Forced to Dine With a Racist Uncle on Thanksgiving? Text This Holiday Hotline

Forced to Dine With a Racist Uncle on Thanksgiving? Text This Holiday Hotline
via Getty/Elena Scotti/GMG :

If you need help preparing your turkey for the holidays, you can call the Butterball hotline for advice from professionally trained turkey experts. And if you need help dealing with your blatantly racist white family members sitting around the holiday table, there’s a hotline for advice from professionally trained anti-racists.

The SURJ Holiday Mobile Hotline is a free texting service brought to you by the folks at Showing Up for Racial Justice (SURJ), a national network of white people who want to undermine white support for white supremacy. It’s a “choose your own adventure” game in which you select a topic and are then connected to a library of talking points to help you win over your controversial white loved ones.

Start by texting SOS to 82623, and you’ll immediately get a reply with a list of topics racists often love to bring up with progressive family members. The hotline will prompt you with talking points and links to guides for how to talk about issues like immigration and DACA, national anthem protests, the origins of Thanksgiving, and how to deal with “Trump isn’t racist” comments.

“Racism exists because white folks avoid these conversations,” says Heather Cronk, a co-director for SURJ, who grew up in Kentucky. Cronk, who often talks it out with her own parents, is well aware that these issues are tough to navigate and that they often require love, diligence, and patience so both sides feel like there’s a mutual level of respect. (“These conversations are tricky, and often get ‘in the weeds’ fast,” the SURJ website warns.)

“I believe my family and friends are worth fighting for to be anti-racists,” Cronk says. “I really believe in their ability to change.”

To avoid your phone becoming a distraction, Cronk recommends texting the hotline with your device under the table or excusing yourself while you text for help navigating these conversations.
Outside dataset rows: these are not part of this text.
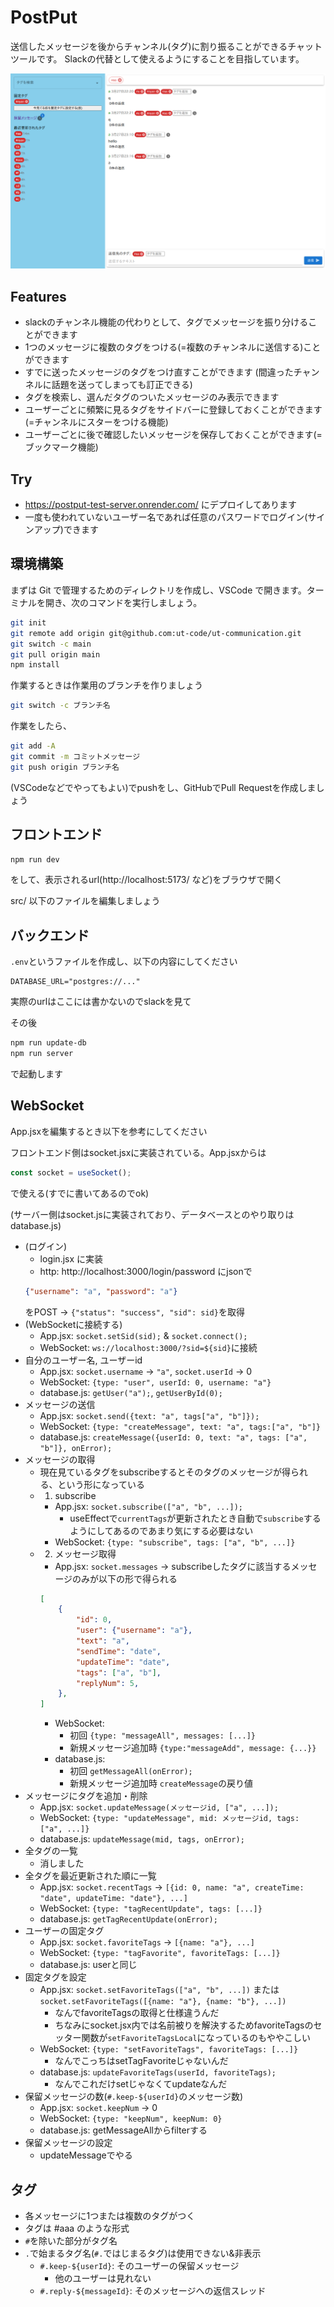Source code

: # PostPut

送信したメッセージを後からチャンネル(タグ)に割り振ることができるチャットツールです。
Slackの代替として使えるようにすることを目指しています。<!-- ほんまか...? -->

![screenshot](image/image.png)

## Features

* slackのチャンネル機能の代わりとして、タグでメッセージを振り分けることができます
* 1つのメッセージに複数のタグをつける(=複数のチャンネルに送信する)ことができます
* すでに送ったメッセージのタグをつけ直すことができます (間違ったチャンネルに話題を送ってしまっても訂正できる)
* タグを検索し、選んだタグのついたメッセージのみ表示できます
* ユーザーごとに頻繁に見るタグをサイドバーに登録しておくことができます(=チャンネルにスターをつける機能)
* ユーザーごとに後で確認したいメッセージを保存しておくことができます(=ブックマーク機能)


## Try

* https://postput-test-server.onrender.com/ にデプロイしてあります
* 一度も使われていないユーザー名であれば任意のパスワードでログイン(サインアップ)できます

## 環境構築

まずは Git で管理するためのディレクトリを作成し、VSCode で開きます。ターミナルを開き、次のコマンドを実行しましょう。

```bash
git init
git remote add origin git@github.com:ut-code/ut-communication.git
git switch -c main
git pull origin main
npm install
```

作業するときは作業用のブランチを作りましょう
```bash
git switch -c ブランチ名
```

作業をしたら、
```bash
git add -A
git commit -m コミットメッセージ
git push origin ブランチ名
```
(VSCodeなどでやってもよい)でpushをし、GitHubでPull Requestを作成しましょう

## フロントエンド

```bash
npm run dev
```
をして、表示されるurl(http://localhost:5173/ など)をブラウザで開く

src/ 以下のファイルを編集しましょう

## バックエンド

`.env`というファイルを作成し、以下の内容にしてください
```
DATABASE_URL="postgres://..."
```
実際のurlはここには書かないのでslackを見て

その後
```bash
npm run update-db
npm run server
```
で起動します

## WebSocket
App.jsxを編集するとき以下を参考にしてください

フロントエンド側はsocket.jsxに実装されている。App.jsxからは
```js
const socket = useSocket();
```
で使える(すでに書いてあるのでok)

(サーバー側はsocket.jsに実装されており、データベースとのやり取りはdatabase.js)

* (ログイン)
	* login.jsx に実装
	* http: http://localhost:3000/login/password にjsonで
	```json
	{"username": "a", "password": "a"}
	```
	をPOST -> `{"status": "success", "sid": sid}`を取得
* (WebSocketに接続する)
	* App.jsx: `socket.setSid(sid);` & `socket.connect();`
	* WebSocket: `ws://localhost:3000/?sid=${sid}`に接続
* 自分のユーザー名, ユーザーid
	* App.jsx: `socket.username` -> `"a"`, `socket.userId` -> 0
	* WebSocket: `{type: "user", userId: 0, username: "a"}`
	* database.js: `getUser("a");`, `getUserById(0);`
* メッセージの送信
	* App.jsx: `socket.send({text: "a", tags["a", "b"]});`
	* WebSocket: `{type: "createMessage", text: "a", tags:["a", "b"]}`
	* database.js: `createMessage({userId: 0, text: "a", tags: ["a", "b"]}, onError);`
* メッセージの取得
	* 現在見ているタグをsubscribeするとそのタグのメッセージが得られる、という形になっている
	* 1. subscribe
		* App.jsx: `socket.subscribe(["a", "b", ...]);`
			* useEffectで`currentTags`が更新されたとき自動で`subscribe`するようにしてあるのであまり気にする必要はない
		* WebSocket: `{type: "subscribe", tags: ["a", "b", ...]}`
	* 2. メッセージ取得
		* App.jsx: `socket.messages` -> subscribeしたタグに該当するメッセージのみが以下の形で得られる
		```json
		[
			{
				"id": 0,
				"user": {"username": "a"},
				"text": "a",
				"sendTime": "date",
				"updateTime": "date",
				"tags": ["a", "b"],
				"replyNum": 5,
			},
		]
		```
		* WebSocket:
			* 初回 `{type: "messageAll", messages: [...]}`
			* 新規メッセージ追加時 `{type:"messageAdd", message: {...}}`
		* database.js: 
			* 初回 `getMessageAll(onError);`
			* 新規メッセージ追加時 `createMessage`の戻り値
* メッセージにタグを追加・削除
	* App.jsx: `socket.updateMessage(メッセージid, ["a", ...]);`
	* WebSocket: `{type: "updateMessage", mid: メッセージid, tags: ["a", ...]}`
	* database.js: `updateMessage(mid, tags, onError);`
* 全タグの一覧
	* 消しました
* 全タグを最近更新された順に一覧
	* App.jsx: `socket.recentTags` -> `[{id: 0, name: "a", createTime: "date", updateTime: "date"}, ...]`
	* WebSocket: `{type: "tagRecentUpdate", tags: [...]}`
	* database.js: `getTagRecentUpdate(onError);`
* ユーザーの固定タグ
	* App.jsx: `socket.favoriteTags` -> `[{name: "a"}, ...]`
	* WebSocket: `{type: "tagFavorite", favoriteTags: [...]}`
	* database.js: userと同じ
* 固定タグを設定
	* App.jsx: `socket.setFavoriteTags(["a", "b", ...])` または `socket.setFavoriteTags([{name: "a"}, {name: "b"}, ...])`
		* なんでfavoriteTagsの取得と仕様違うんだ
		* ちなみにsocket.jsx内では名前被りを解決するためfavoriteTagsのセッター関数が`setFavoriteTagsLocal`になっているのもややこしい
	* WebSocket: `{type: "setFavoriteTags", favoriteTags: [...]}`
		* なんでこっちはsetTagFavoriteじゃないんだ
	* database.js: `updateFavoriteTags(userId, favoriteTags);`
		* なんでこれだけsetじゃなくてupdateなんだ
* 保留メッセージの数(`#.keep-${userId}`のメッセージ数)
	* App.jsx: `socket.keepNum` -> 0
	* WebSocket: `{type: "keepNum", keepNum: 0}`
	* database.js: getMessageAllからfilterする
* 保留メッセージの設定
	* updateMessageでやる

## タグ
* 各メッセージに1つまたは複数のタグがつく
* タグは #aaa のような形式
* `#`を除いた部分がタグ名
* `.`で始まるタグ名(`#.`ではじまるタグ)は使用できない&非表示
	* `#.keep-${userId}`: そのユーザーの保留メッセージ
		* 他のユーザーは見れない
	* `#.reply-${messageId}`: そのメッセージへの返信スレッド
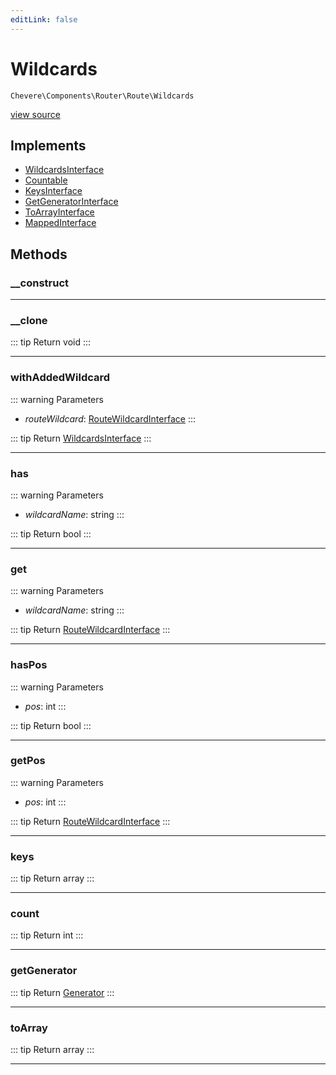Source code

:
 ```yaml
---
editLink: false
---
```


# Wildcards

`Chevere\Components\Router\Route\Wildcards`

[view source](https://github.com/chevere/chevere/blob/master/src/Chevere/Components/Router/Route/Wildcards.php)

## Implements

- [WildcardsInterface](../../../Interfaces/Router/Route/WildcardsInterface.md)
- [Countable](https://www.php.net/manual/class.countable)
- [KeysInterface](../../../Interfaces/DataStructure/KeysInterface.md)
- [GetGeneratorInterface](../../../Interfaces/DataStructure/GetGeneratorInterface.md)
- [ToArrayInterface](../../../Interfaces/Common/ToArrayInterface.md)
- [MappedInterface](../../../Interfaces/DataStructure/MappedInterface.md)

## Methods

### __construct

---

### __clone

::: tip Return
void
:::

---

### withAddedWildcard

::: warning Parameters
- *routeWildcard*: [RouteWildcardInterface](../../../Interfaces/Router/Route/RouteWildcardInterface.md)
:::

::: tip Return
[WildcardsInterface](../../../Interfaces/Router/Route/WildcardsInterface.md)
:::

---

### has

::: warning Parameters
- *wildcardName*: string
:::

::: tip Return
bool
:::

---

### get

::: warning Parameters
- *wildcardName*: string
:::

::: tip Return
[RouteWildcardInterface](../../../Interfaces/Router/Route/RouteWildcardInterface.md)
:::

---

### hasPos

::: warning Parameters
- *pos*: int
:::

::: tip Return
bool
:::

---

### getPos

::: warning Parameters
- *pos*: int
:::

::: tip Return
[RouteWildcardInterface](../../../Interfaces/Router/Route/RouteWildcardInterface.md)
:::

---

### keys

::: tip Return
array
:::

---

### count

::: tip Return
int
:::

---

### getGenerator

::: tip Return
[Generator](https://www.php.net/manual/class.generator)
:::

---

### toArray

::: tip Return
array
:::

---
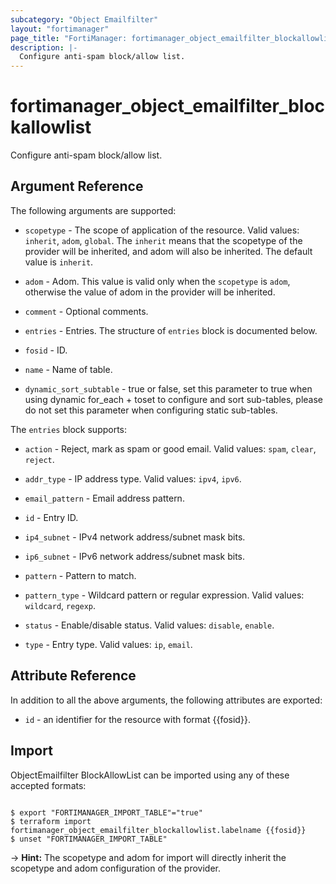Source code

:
 ```yaml
---
subcategory: "Object Emailfilter"
layout: "fortimanager"
page_title: "FortiManager: fortimanager_object_emailfilter_blockallowlist"
description: |-
  Configure anti-spam block/allow list.
---
```


# fortimanager_object_emailfilter_blockallowlist
Configure anti-spam block/allow list.

## Argument Reference


The following arguments are supported:

* `scopetype` - The scope of application of the resource. Valid values: `inherit`, `adom`, `global`. The `inherit` means that the scopetype of the provider will be inherited, and adom will also be inherited. The default value is `inherit`.
* `adom` - Adom. This value is valid only when the `scopetype` is `adom`, otherwise the value of adom in the provider will be inherited.

* `comment` - Optional comments.
* `entries` - Entries. The structure of `entries` block is documented below.
* `fosid` - ID.
* `name` - Name of table.
* `dynamic_sort_subtable` - true or false, set this parameter to true when using dynamic for_each + toset to configure and sort sub-tables, please do not set this parameter when configuring static sub-tables.

The `entries` block supports:

* `action` - Reject, mark as spam or good email. Valid values: `spam`, `clear`, `reject`.

* `addr_type` - IP address type. Valid values: `ipv4`, `ipv6`.

* `email_pattern` - Email address pattern.
* `id` - Entry ID.
* `ip4_subnet` - IPv4 network address/subnet mask bits.
* `ip6_subnet` - IPv6 network address/subnet mask bits.
* `pattern` - Pattern to match.
* `pattern_type` - Wildcard pattern or regular expression. Valid values: `wildcard`, `regexp`.

* `status` - Enable/disable status. Valid values: `disable`, `enable`.

* `type` - Entry type. Valid values: `ip`, `email`.



## Attribute Reference

In addition to all the above arguments, the following attributes are exported:
* `id` - an identifier for the resource with format {{fosid}}.

## Import

ObjectEmailfilter BlockAllowList can be imported using any of these accepted formats:
```

$ export "FORTIMANAGER_IMPORT_TABLE"="true"
$ terraform import fortimanager_object_emailfilter_blockallowlist.labelname {{fosid}}
$ unset "FORTIMANAGER_IMPORT_TABLE"
```
-> **Hint:** The scopetype and adom for import will directly inherit the scopetype and adom configuration of the provider.
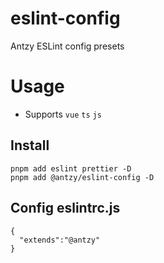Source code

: # eslint-config
Antzy ESLint config presets
  

# Usage

-  Supports `vue`  `ts` `js`

## Install
```
pnpm add eslint prettier -D
pnpm add @antzy/eslint-config -D
```

## Config eslintrc.js
```
{
  "extends":"@antzy"
}
```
SURJ also created an anti-racist placemat you can print and set under your plate if you want to avoid grabbing your cell phone. The placemat focuses on indigenous solidarity and challenging familiar narratives about Thanksgiving, but it also includes some universal tips to keep you centered regardless of the argument. The tips for talking with family members include reminders to listen, breathe, speak from a place of mutual interests, and “affirm, but clarify, the difference between good intentions and harmful impact.” The hope is that the guides can help you move forward and avoid conversational shutdowns.

The talking points and guides have been tried and tested across the country by white people in SURJ workshops. SURJ has 180 chapters and affiliates across the country, including some in really white places like Lincoln, Nebraska and Billings, Montana. This is the second year SURJ has made the texting hotline available.

Cronk says it’s crucial to challenge racists comments even when you think someone is a lost cause.

“Every time we avoid these conversations we give permission to folks to continue believing or making racist statements,” Cronk says. “Maybe you’re not going to convince your racist uncle in one dinner conversation,”—it may necessitate several Thanksgiving discussions—“but everybody else at that table is also listening.”

It’s especially important to challenge these comments when there are children around. Multiple studies indicate that children pick up on racism early. Harvard researchers found children as young as three years old can emulate racist behavior.

But there’s hope, because studies have also found racial biases can be unlearned.

“There are really high stakes for us having these conversations,” Cronk says.

SURJ is mostly framing the hotline in terms of white people, but the talking points are relevant to racists of any color. For instance, people of color can take issue with athletes protesting during the national anthem. The hotline advises that a person solicits feedback by saying, “I understand you might think it is a distraction, but I think it’s really powerful. Have you seen athletes use their platforms in inspiring ways?”

If these initial tactics don’t work, the hotline also links you to SURJ’s website, which has more in-depth guides.

If your relative shoots back by saying that kneeling during the National Anthem is disrespectful to veterans and harmful to America, SURJ has a response at the ready: “Colin Kaepernick has shared that he is not standing [during the national anthem] because of the US flag, pledge, and anthem symbolize things like police brutality and racism. His actions are not related to veterans,” the guide notes. “In fact, he said that he sees the treatment of veterans in the US as part of the problem he’s protesting.”

Text SOS to 82623 for help with your racist loved ones. (And if you’re into emoticons, you can also just text to 82623.)